Project Overview
Commodities
- Animals: bovine
Practices
- Animal Production: rangeland/pasture management
- Crop Production: water management
- Production Systems: integrated crop and livestock systems
Proposal abstract:
Novel crop combinations with small grains for grazing livestock offer cash income alternatives to traditional cropping to address low profitability in crop production in recent years. This is important in water-limited environments where a low-cost summer forage can produce high-quality grazing forages. Some farmers are implementing conservation efforts such as no-till to these small grain livestock systems. The grazing effect by cattle causes trampling of forage and soil compaction. In no-till fields, surface compaction by cattle can hinder stand establishment and diminish forage productivity.
We propose to quantify the effects of trampling by cattle on soil compaction, infiltration rate, and stand establishment over time. Pearl millet (Pennisetum glaucum) will be no-till seeded into dry-land cropland in the Texas High Plains. Trampling will be accomplished at high stocking densities after the crop as emerged to 46 cm height in mid-June to compact the soil on four 0.81 ha paddocks. After trampling, once a month, soil data will be collected in each treatment to determine the effects of trampling on remaining living plants, litter cover, and soil recovery from compaction until the end of the summer grazing season, then repeated in a second year.
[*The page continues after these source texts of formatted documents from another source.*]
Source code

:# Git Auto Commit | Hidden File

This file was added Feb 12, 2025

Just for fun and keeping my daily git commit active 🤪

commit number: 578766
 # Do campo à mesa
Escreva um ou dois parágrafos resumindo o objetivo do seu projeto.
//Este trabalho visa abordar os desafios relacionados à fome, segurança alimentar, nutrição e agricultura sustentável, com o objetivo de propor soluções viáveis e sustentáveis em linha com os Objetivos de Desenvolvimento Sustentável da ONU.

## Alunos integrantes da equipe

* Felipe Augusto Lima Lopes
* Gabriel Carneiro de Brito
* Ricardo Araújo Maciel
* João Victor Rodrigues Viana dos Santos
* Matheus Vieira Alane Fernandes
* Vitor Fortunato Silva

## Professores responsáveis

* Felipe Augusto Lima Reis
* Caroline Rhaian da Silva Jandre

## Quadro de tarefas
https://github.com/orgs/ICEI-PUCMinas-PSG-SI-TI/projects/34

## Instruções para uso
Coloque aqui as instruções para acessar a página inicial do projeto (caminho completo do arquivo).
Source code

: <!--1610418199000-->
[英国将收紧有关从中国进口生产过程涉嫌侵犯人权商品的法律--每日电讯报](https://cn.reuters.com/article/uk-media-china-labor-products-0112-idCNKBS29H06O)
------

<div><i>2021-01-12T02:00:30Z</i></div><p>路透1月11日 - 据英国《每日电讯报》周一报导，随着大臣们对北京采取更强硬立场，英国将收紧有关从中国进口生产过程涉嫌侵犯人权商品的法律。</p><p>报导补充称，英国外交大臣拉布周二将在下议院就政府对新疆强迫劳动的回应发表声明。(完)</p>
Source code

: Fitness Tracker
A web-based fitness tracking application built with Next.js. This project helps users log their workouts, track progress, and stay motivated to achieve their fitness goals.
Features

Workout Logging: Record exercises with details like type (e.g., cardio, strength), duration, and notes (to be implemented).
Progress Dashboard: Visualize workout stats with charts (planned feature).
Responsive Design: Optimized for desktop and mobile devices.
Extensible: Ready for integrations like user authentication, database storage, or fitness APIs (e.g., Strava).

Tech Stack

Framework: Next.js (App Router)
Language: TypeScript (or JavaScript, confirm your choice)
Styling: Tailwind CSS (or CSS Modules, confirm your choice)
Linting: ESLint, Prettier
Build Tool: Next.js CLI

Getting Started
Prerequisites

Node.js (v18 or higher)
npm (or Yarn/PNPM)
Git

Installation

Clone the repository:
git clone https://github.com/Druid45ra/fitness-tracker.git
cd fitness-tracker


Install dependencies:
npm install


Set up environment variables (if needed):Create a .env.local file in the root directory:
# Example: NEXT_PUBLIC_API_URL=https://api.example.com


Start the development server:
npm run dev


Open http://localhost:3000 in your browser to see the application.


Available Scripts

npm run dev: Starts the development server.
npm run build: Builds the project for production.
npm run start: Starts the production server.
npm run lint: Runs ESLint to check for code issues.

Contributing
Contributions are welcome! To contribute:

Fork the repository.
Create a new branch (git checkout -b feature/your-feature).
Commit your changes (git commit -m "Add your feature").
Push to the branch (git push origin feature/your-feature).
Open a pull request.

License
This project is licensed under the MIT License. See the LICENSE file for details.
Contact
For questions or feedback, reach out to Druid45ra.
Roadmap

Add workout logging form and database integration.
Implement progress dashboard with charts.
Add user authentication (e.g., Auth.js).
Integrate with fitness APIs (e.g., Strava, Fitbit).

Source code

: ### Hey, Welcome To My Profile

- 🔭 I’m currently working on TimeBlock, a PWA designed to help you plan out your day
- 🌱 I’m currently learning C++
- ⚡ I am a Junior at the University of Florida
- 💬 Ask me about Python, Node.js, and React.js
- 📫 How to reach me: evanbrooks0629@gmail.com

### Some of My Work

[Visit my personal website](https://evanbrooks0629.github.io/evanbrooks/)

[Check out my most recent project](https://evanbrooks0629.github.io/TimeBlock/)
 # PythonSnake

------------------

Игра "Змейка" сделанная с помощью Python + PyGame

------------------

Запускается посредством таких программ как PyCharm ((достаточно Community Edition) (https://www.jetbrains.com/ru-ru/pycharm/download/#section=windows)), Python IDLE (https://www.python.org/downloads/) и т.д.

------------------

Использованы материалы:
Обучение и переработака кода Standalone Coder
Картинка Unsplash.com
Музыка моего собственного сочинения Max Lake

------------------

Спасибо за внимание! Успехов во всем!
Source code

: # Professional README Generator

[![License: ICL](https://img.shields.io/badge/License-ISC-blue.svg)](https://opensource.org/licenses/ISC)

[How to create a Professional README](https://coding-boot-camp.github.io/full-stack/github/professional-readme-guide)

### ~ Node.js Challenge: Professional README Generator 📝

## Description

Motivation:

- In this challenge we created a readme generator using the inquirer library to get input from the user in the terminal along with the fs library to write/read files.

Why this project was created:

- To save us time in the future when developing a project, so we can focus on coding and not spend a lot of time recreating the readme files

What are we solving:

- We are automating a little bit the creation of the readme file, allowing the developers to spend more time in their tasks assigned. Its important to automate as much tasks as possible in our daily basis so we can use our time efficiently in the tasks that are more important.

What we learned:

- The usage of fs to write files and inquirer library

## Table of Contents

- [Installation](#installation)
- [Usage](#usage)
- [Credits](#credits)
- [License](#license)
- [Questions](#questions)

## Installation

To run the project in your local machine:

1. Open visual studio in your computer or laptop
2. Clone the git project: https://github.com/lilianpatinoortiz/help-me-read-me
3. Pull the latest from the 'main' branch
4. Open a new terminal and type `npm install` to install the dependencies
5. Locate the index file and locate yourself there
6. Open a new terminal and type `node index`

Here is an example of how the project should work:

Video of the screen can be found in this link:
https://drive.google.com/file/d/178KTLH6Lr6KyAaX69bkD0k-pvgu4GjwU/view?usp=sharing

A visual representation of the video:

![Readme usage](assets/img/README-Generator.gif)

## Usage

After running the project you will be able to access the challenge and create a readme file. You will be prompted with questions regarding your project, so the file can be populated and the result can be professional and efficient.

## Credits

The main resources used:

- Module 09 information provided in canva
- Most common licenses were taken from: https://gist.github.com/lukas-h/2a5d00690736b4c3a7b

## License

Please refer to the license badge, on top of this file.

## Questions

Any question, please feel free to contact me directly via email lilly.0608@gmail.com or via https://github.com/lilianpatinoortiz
Results will demonstrate the relative ability of no-till pearl millet to provide season-long forage availability and resist increases in soil bulk density to the detriment of water infiltration.
Project objectives from proposal:
Objective 1: To quantify effect of brief cattle trampling at high densities on soil bulk density.
Objective 2: To quantify if cattle have a cumulative effect on soil bulk density, penetrometer readings, and water infiltration in no till systems.
Objective 3: To determine whether soil bulk density or soil penetrometer readings correlate with infiltration of water into the soil profile.
Objective 4: To quantify the amount of deferment required for bulk densities to return to acceptable levels.
Objective 5: To quantify the effects of litter cover and on soil bulk density, penetrometer readings, and water infiltration.
Objective 6: To detect if cattle trampling, no till, or increased little cover can improve plant available nitrogen matter in the course of two years.